Symbolic predispositions are people's tendencies toward symbolic behavior in groups, including symbolic behavior to which they are predisposed (e.g., members' communication traits, such as argumentativeness, and their beliefs about group communicative practices, such as taking turns speaking) and ways they interpret themselves and others based on symbols they believe are meaningful (e.g., dress, ethnicity, gender, and race). For instance, research shows that people predisposed to high communication apprehension talk less in groups and are perceived as less credible compared to those with lower levels. Symbolic predispositions, thus, are symbolic resources that people bring to groups and draw on in their interactions with other members.
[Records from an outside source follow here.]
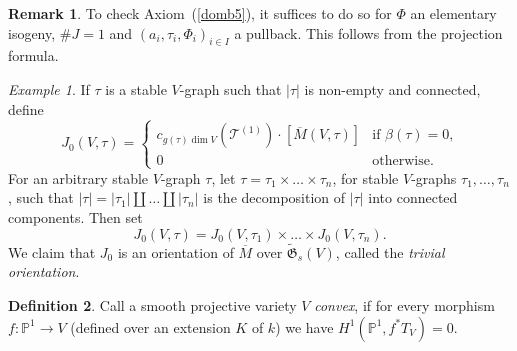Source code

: \documentclass[11pt]{amsart}
\newtheorem{prop}{Proposition}[section]
\theoremstyle{definition}
\newtheorem{defn}[prop]{Definition}
\newtheorem{numrmk}[prop]{Remark}
\theoremstyle{remark}
\newtheorem{example}{Example}\renewcommand{\theexample}{}
\newenvironment{pf}{\begin{proof}}{\end{proof}}
\newcommand{\noprint}[1]{}
\renewcommand{\tilde}{\widetilde}
\newcommand{\upst}{^{\ast}}
\newcommand{\lst}{_{\ast}}
\newcommand{\GG}{{\mathfrak{G}}}
\newcommand{\pp}{{\mathbb{P}}}
\newcommand{\tT}{{\mathcal{T}}}
\newcommand{\ol}{\overline}
\theoremstyle{plain}
\theoremstyle{definition}
\theoremstyle{remark}
\begin{document}
\begin{numrmk} \label{afmsl}
To check Axiom~(\ref{domb5}), it suffices to do so for \(\Phi\) an elementary
isogeny, \(\#J=1\) and
\((a_i,\tau_i,\Phi_i)_{i\in I}\) a pullback. This follows from the projection
formula.
\end{numrmk}

\begin{example}
If \(\tau\) is a stable \(V\)-graph such that \(|\tau|\) is non-empty and connected,
define
\[
J_0(V,\tau)=
\begin{cases}
c_{g(\tau)\dim V}(\tT^{(1)})\cdot[\ol{M}(V,\tau)] & \text{if \(\beta(\tau)=0\),}
\\
0                                                 & \text{otherwise.}
\end{cases}
\]
For an arbitrary stable \(V\)-graph \(\tau\), let
\(\tau=\tau_1\times\ldots\times\tau_n\), for stable \(V\)-graphs
\(\tau_1,\ldots,\tau_n\), such that \(|\tau|=|\tau_1|\amalg\ldots\amalg|\tau_n|\)
is the decomposition of \(|\tau|\) into
connected components. Then set
\[
J_0(V,\tau)=J_0(V,\tau_1)\times\ldots\times J_0(V,\tau_n).
\]
We claim that \(J_0\) is an orientation of \(\ol{M}\) over \(\tilde{\GG}_s(V)\),
called the {\em trivial orientation}.
\end{example}

\begin{defn}
Call a smooth projective variety \(V\) {\em convex}, if for every morphism
\(f:\pp^1\rightarrow V\) (defined over an
extension \(K\) of \(k\)) we have \(H^1(\pp^1,f\upst T_V)=0\).
\end{defn}

\noprint{
\begin{prop}
Let \(\pi:C\rightarrow T\) be a prestable curve of genus zero and \(f:C\rightarrow
V\) a morphism to a convex variety. Then
\(R^1\pi\lst f\upst T_V=0\).
\end{prop}
\begin{pf}
\end{pf}
}
\end{document}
Symbolic practices are the specific forms of verbal and nonverbal communication that group members use to interact. For instance, members often create a significant symbol for their group (e.g., Boston Celtics); employ metaphors to describe (conceptually and emotionally) it (e.g., family, even though members are not related by birth, marriage, or adoption, and do not live together and function as a single household); tell stories about the group that, among other things, socialize new members; and employ rituals (e.g., roll call) that become standard ways the group operates. As an example, research shows that group members often tell stories (“Remember when our group…”) and employ rituals (hold a wake) after the loss of a member, symbolic practices that not only help group members to remember that member but also to remember as a group.

As members engage in symbolic practices, they create symbolic processes and products—both macrolevel group dynamics (e.g., establishing boundaries and developing a culture) and microlevel group outcomes (e.g., creating mission statements and making decisions). In line with structuration theory, which views group structures and practices as interdependent, and in contrast to system theory, where group processes (throughputs) are a distinct set of variables that lead to group products (outputs), symbolic processes and products are explicitly linked together in the S-I perspective to emphasize their recursive and reflexive relationship. For instance, research shows that group development is both a process and a product that results from and influences group symbolic activity (e.g., using we rather than I statements both creates a new development stage and leads to increased use of such statements).